16年3月14日には、アルゼンチンの沿岸警備隊が違法操業の中国漁船を撃沈している。自国の領海に中国船が侵入を重ねても何の実効措置も取らない日本とは対照的な対応だ。
「日本人から見るとアルゼンチンの対応は性急で強硬に映るかもしれませんが、国際社会ではアルゼンチンの軍事力行使を非難する声は上がりませんでした。
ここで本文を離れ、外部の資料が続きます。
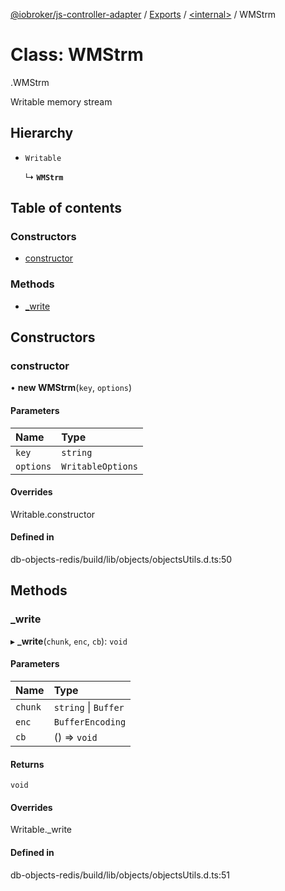[@iobroker/js-controller-adapter](../README.md) / [Exports](../modules.md) / [<internal\>](../modules/internal_.md) / WMStrm

# Class: WMStrm

[<internal>](../modules/internal_.md).WMStrm

Writable memory stream

## Hierarchy

- `Writable`

  ↳ **`WMStrm`**

## Table of contents

### Constructors

- [constructor](internal_.WMStrm.md#constructor)

### Methods

- [\_write](internal_.WMStrm.md#_write)

## Constructors

### constructor

• **new WMStrm**(`key`, `options`)

#### Parameters

| Name | Type |
| :------ | :------ |
| `key` | `string` |
| `options` | `WritableOptions` |

#### Overrides

Writable.constructor

#### Defined in

db-objects-redis/build/lib/objects/objectsUtils.d.ts:50

## Methods

### \_write

▸ **_write**(`chunk`, `enc`, `cb`): `void`

#### Parameters

| Name | Type |
| :------ | :------ |
| `chunk` | `string` \| `Buffer` |
| `enc` | `BufferEncoding` |
| `cb` | () => `void` |

#### Returns

`void`

#### Overrides

Writable.\_write

#### Defined in

db-objects-redis/build/lib/objects/objectsUtils.d.ts:51
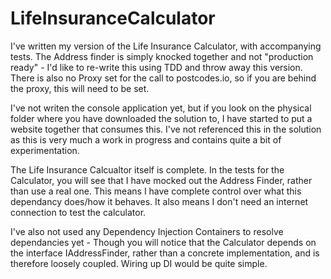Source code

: # LifeInsuranceCalculator

I've written my version of the Life Insurance Calculator, with accompanying tests.
The Address finder is simply knocked together and not "production ready" - I'd like to re-write this using TDD and throw away this version.
There is also no Proxy set for the call to postcodes.io, so if you are behind the proxy, this will need to be set.

I've not writen the console application yet, but if you look on the physical folder where you have downloaded the solution to, I have started to put a website together that consumes this.
I've not referenced this in the solution as this is very much a work in progress and contains quite a bit of experimentation.

The Life Insurance Calcualtor itself is complete.
In the tests for the Calculator, you will see that I have mocked out the Address Finder, rather than use a real one.
This means I have complete control over what this dependancy does/how it behaves.
It also means I don't need an internet connection to test the calculator.

I've also not used any Dependency Injection Containers to resolve dependancies yet - Though you will notice that the Calculator depends on  the interface IAddressFinder, rather than a concrete implementation, and is therefore loosely coupled.
Wiring up DI would be quite simple.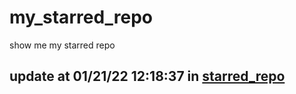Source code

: # my_starred_repo
show me my starred repo

update at 01/21/22 12:18:37 in [starred_repo](./index.html)
---

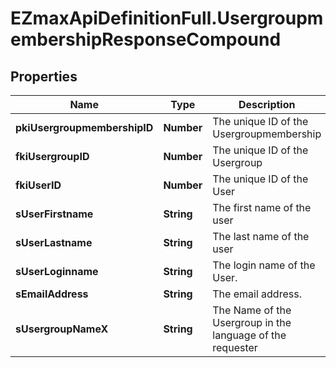 # EZmaxApiDefinitionFull.UsergroupmembershipResponseCompound

## Properties

Name | Type | Description | Notes
------------ | ------------- | ------------- | -------------
**pkiUsergroupmembershipID** | **Number** | The unique ID of the Usergroupmembership | 
**fkiUsergroupID** | **Number** | The unique ID of the Usergroup | 
**fkiUserID** | **Number** | The unique ID of the User | 
**sUserFirstname** | **String** | The first name of the user | 
**sUserLastname** | **String** | The last name of the user | 
**sUserLoginname** | **String** | The login name of the User. | 
**sEmailAddress** | **String** | The email address. | [optional] 
**sUsergroupNameX** | **String** | The Name of the Usergroup in the language of the requester | 


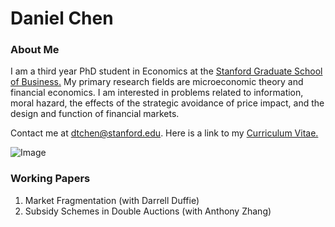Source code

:# Daniel Chen
### About Me
I am a third year PhD student in Economics at the [Stanford Graduate School of Business.](https://www.gsb.stanford.edu/programs/phd/academic-experience/students/daniel-chen) My primary research fields are microeconomic theory and financial economics. I am interested in problems related to information, moral hazard, the effects of the strategic avoidance of price impact, and the design and function of financial markets. 

Contact me at dtchen@stanford.edu. Here is a link to my [Curriculum Vitae.](https://dtc1995.github.io/Academic_CV_Feb_18.pdf)

![Image](https://dtc1995.github.io/danielchenphdpic.png)
 
### Working Papers

1. Market Fragmentation (with Darrell Duffie)
2. Subsidy Schemes in Double Auctions (with Anthony Zhang)



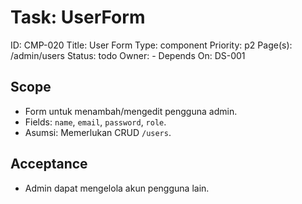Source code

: # Task: UserForm
ID: CMP-020
Title: User Form
Type: component
Priority: p2
Page(s): /admin/users
Status: todo
Owner: -
Depends On: DS-001

## Scope
- Form untuk menambah/mengedit pengguna admin.
- Fields: `name`, `email`, `password`, `role`.
- Asumsi: Memerlukan CRUD `/users`.

## Acceptance
- Admin dapat mengelola akun pengguna lain.

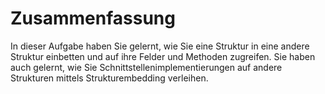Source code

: # Zusammenfassung

In dieser Aufgabe haben Sie gelernt, wie Sie eine Struktur in eine andere Struktur einbetten und auf ihre Felder und Methoden zugreifen. Sie haben auch gelernt, wie Sie Schnittstellenimplementierungen auf andere Strukturen mittels Strukturembedding verleihen.
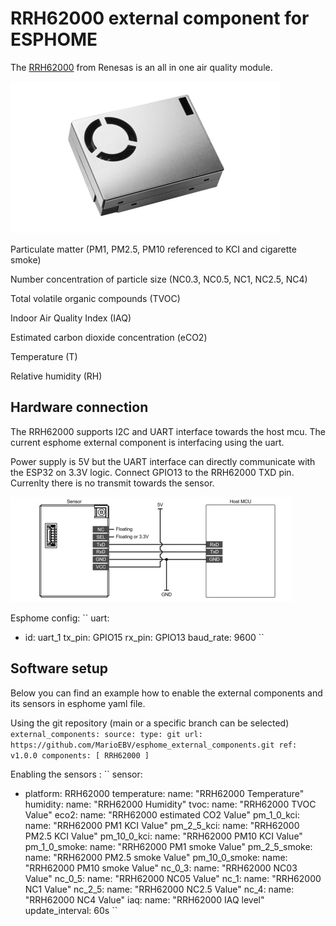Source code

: # RRH62000 external component for ESPHOME

The [RRH62000](https://www.renesas.com/en/products/sensor-products/environmental-sensors/intelligent-sensor-modules/rrh62000-all-one-integrated-sensor-module-pm2-5-rht-tvoc-and-eco2-detection) from Renesas is an all in one air quality module.

![RRH62000-module-angle](RRH62000-module-angle.jpg)

Particulate matter (PM1, PM2.5, PM10 referenced to KCI and cigarette smoke)

Number concentration of particle size (NC0.3, NC0.5, NC1, NC2.5, NC4)

Total volatile organic compounds (TVOC)

Indoor Air Quality Index (IAQ) 

Estimated carbon dioxide concentration (eCO2)

Temperature (T) 

Relative humidity (RH)

## Hardware connection

The RRH62000 supports I2C and UART interface towards the host mcu. 
The current esphome external component is interfacing using the uart.

Power supply is 5V but the UART interface can directly communicate with the ESP32 on 3.3V logic.
Connect GPIO13 to the RRH62000 TXD pin.
Currenlty there is no transmit towards the sensor.

![connection](connection.png)

Esphome config:
``
uart:
  - id: uart_1
    tx_pin: GPIO15
    rx_pin: GPIO13
    baud_rate: 9600
``
## Software setup

Below you can find an example how to enable the external components and its sensors in esphome yaml file.

Using the git repository (main or a specific branch can be selected)
``
external_components:
  source:
    type: git
    url: https://github.com/MarioEBV/esphome_external_components.git
    ref: v1.0.0
  components: [ RRH62000 ]
``

Enabling the sensors :
``
sensor:
  - platform: RRH62000
    temperature:
      name: "RRH62000 Temperature" 
    humidity:
      name: "RRH62000 Humidity"
    tvoc:
      name: "RRH62000 TVOC Value"
    eco2:
      name: "RRH62000 estimated CO2 Value"
    pm_1_0_kci:
      name: "RRH62000 PM1 KCI Value"
    pm_2_5_kci:
      name: "RRH62000 PM2.5 KCI Value"
    pm_10_0_kci:
      name: "RRH62000 PM10 KCI Value"
    pm_1_0_smoke:
      name: "RRH62000 PM1 smoke Value"
    pm_2_5_smoke:
      name: "RRH62000 PM2.5 smoke Value"
    pm_10_0_smoke:
      name: "RRH62000 PM10 smoke Value"
    nc_0_3:
      name: "RRH62000 NC03 Value"
    nc_0_5:
      name: "RRH62000 NC05 Value"
    nc_1:
      name: "RRH62000 NC1 Value"
    nc_2_5:
      name: "RRH62000 NC2.5 Value"
    nc_4:
      name: "RRH62000 NC4 Value"
    iaq:
      name: "RRH62000 IAQ level"
    update_interval: 60s
``

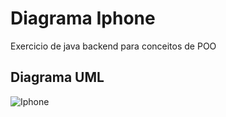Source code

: # Diagrama Iphone
Exercicio de java backend para conceitos de POO

## Diagrama UML

![Iphone](https://github.com/vinicius-shk/DiagramaIphone/assets/102389527/0ec712ec-78d4-47bf-b219-c6955ee056c8)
中国漁船の違法操業に頭を悩ませるベトナムやインドネシア、フィリピンでは拍手喝采の論調でした」(国際ジャーナリスト)
続いて、先ごろ起きたメキシコ海軍VS違法操業を指揮していた中国マフィアの銃撃戦だ。
「ナマコ、アワビ、フカヒレと合わせて『参鮑翅肚』と呼ばれ『中国4大海味』の1つで、絶滅が危惧される高級魚ニベ科の『トトアバ』を採るため遠路メキシコまで進出していたのです。狙いはトトアバの浮き袋を乾燥させた『魚肚』といわれる物で、中国では若返りの効果があるとされる漢方薬として珍重されており、非常に高値で取引されますから、中国マフィアの資金源になっているのです」(中国ウオッチャー)
銃撃戦が起きた場所は、メキシコ西海岸のカリフォルニア湾で、メキシコ海軍の艦船が今年4月下旬の深夜、カリフォルニア湾内で、トトアバを密猟している不審船約20隻を発見、拿捕しようとしたところ、不審船から大量に石が投げられた。さらに、武装した一団が重火器を使って抵抗したため、機関銃などで制圧し数十人を逮捕し中国司法当局に連絡、中国側に引き渡した。
「中国司法当局の起訴状によると、これまで約8億元(約130億円)相当が密漁され、中国に密輸されており、中国南部広東省江門市を根城にしている広東マフィアの構成員11人を起訴しています」(同・ウオッチャー)
中国や香港では、トトアバは乱獲がたたって絶滅危惧種に指定されており、現在は禁漁となっている。中国マフィアはここ数年、メキシコのカリフォルニア湾に頻繁に現れて密漁しており、メキシコ当局もその傍若無人ぶりについにキレたというわけだ。